02 noviembre 2008

Capítulo XXVIII: El lenguaje de las señas

Aplanando las calles de Ancud conocimos algunos turistas que sintonizaron plenamente con nosotros. Y era que no, si también eran cicloturistas. Yo creo que sólo por eso sintonizamos, ya que de todos los que vimos ningunos hablaba español y el precario inglés que aprendí en el colegio (estoy seguro que debí haber repetido de curso por este ramo) de nada sirvió ante un par de alemanes y un suizo. Carlos con una personalidad y un ingenio impresionante me hizo una seña y me dijo “déjamelo a mí”. Pensé que comenzaría a hablar algún idioma afín con nuestros nuevos amigos, pero nada.
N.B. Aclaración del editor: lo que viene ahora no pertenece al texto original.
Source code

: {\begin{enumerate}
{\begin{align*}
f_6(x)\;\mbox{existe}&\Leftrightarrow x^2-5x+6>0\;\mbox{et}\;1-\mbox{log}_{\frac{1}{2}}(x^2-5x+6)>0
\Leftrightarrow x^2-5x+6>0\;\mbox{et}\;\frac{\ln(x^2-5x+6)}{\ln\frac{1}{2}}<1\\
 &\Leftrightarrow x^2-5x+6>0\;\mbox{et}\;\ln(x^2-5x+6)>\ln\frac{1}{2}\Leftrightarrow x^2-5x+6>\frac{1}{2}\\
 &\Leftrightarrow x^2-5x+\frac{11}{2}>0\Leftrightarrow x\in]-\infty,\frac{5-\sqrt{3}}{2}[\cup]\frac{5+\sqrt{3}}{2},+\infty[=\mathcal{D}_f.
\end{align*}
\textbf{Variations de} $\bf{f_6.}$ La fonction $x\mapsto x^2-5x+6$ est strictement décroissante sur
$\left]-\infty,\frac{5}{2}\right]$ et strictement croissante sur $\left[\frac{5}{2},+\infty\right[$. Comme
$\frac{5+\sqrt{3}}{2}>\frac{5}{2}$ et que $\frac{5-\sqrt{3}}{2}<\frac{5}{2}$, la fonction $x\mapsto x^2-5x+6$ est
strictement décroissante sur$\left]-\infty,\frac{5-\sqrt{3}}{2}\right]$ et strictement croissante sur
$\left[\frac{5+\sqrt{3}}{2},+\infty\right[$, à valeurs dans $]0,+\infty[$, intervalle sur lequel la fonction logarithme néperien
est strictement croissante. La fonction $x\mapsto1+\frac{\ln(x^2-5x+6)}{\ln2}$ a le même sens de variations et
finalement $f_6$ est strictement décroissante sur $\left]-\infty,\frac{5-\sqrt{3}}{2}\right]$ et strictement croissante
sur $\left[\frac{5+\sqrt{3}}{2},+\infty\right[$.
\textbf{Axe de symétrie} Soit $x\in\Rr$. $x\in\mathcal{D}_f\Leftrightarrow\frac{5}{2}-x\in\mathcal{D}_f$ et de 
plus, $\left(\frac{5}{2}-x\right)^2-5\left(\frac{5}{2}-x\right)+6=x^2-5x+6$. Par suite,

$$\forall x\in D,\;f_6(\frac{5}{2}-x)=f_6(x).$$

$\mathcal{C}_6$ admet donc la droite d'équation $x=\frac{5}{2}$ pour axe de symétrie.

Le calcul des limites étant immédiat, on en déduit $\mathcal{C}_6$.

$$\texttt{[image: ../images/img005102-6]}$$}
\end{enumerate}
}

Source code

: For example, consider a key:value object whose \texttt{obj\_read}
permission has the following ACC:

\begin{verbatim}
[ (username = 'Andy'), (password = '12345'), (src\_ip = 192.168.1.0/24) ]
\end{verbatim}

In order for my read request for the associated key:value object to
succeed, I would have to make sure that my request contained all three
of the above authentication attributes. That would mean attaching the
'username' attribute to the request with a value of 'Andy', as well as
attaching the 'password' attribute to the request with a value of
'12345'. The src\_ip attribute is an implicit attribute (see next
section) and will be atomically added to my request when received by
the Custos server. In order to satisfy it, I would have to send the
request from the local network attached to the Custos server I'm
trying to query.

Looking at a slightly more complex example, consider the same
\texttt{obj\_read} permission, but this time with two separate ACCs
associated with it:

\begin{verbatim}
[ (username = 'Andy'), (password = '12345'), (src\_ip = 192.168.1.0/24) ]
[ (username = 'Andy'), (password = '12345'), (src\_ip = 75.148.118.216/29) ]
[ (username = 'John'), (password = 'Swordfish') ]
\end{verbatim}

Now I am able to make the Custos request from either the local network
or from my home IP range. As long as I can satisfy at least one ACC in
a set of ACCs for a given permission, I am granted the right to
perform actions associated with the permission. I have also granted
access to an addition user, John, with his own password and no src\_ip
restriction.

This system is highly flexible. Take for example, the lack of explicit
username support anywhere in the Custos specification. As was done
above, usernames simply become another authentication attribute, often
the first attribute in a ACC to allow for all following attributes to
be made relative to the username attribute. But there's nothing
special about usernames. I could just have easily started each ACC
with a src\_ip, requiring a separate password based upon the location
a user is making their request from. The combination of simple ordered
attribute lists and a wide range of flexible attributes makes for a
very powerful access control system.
Comenzó a mover los brazos, a aletear como pájaro y moverse como simio, al tiempo que lograba desatar las carcajadas de nuestros nuevos amigos. Carlos, sacando pecho, me señala que ya se estaban entendiendo y que los tipos eran muy simpáticos. Yo la verdad es que lo puse en duda, y a juzgar por la cara de los tipos, diría que se estaban riendo de Carlos por lo estúpido que parecía moviéndose de lado a lado. Esto pudo ser simpático, pero Carlos se creyó el cuento y cada vez que aparecía un gringo (aunque en realidad bastaba con alguien rubio, aunque fuese de peluquería) se comenzaba a mover como simio discurseándome sobre el lenguaje universal de las señas. Yo creo en las señas como una forma universal de comunicarse, pero a Carlos, claramente no le estaba resultando.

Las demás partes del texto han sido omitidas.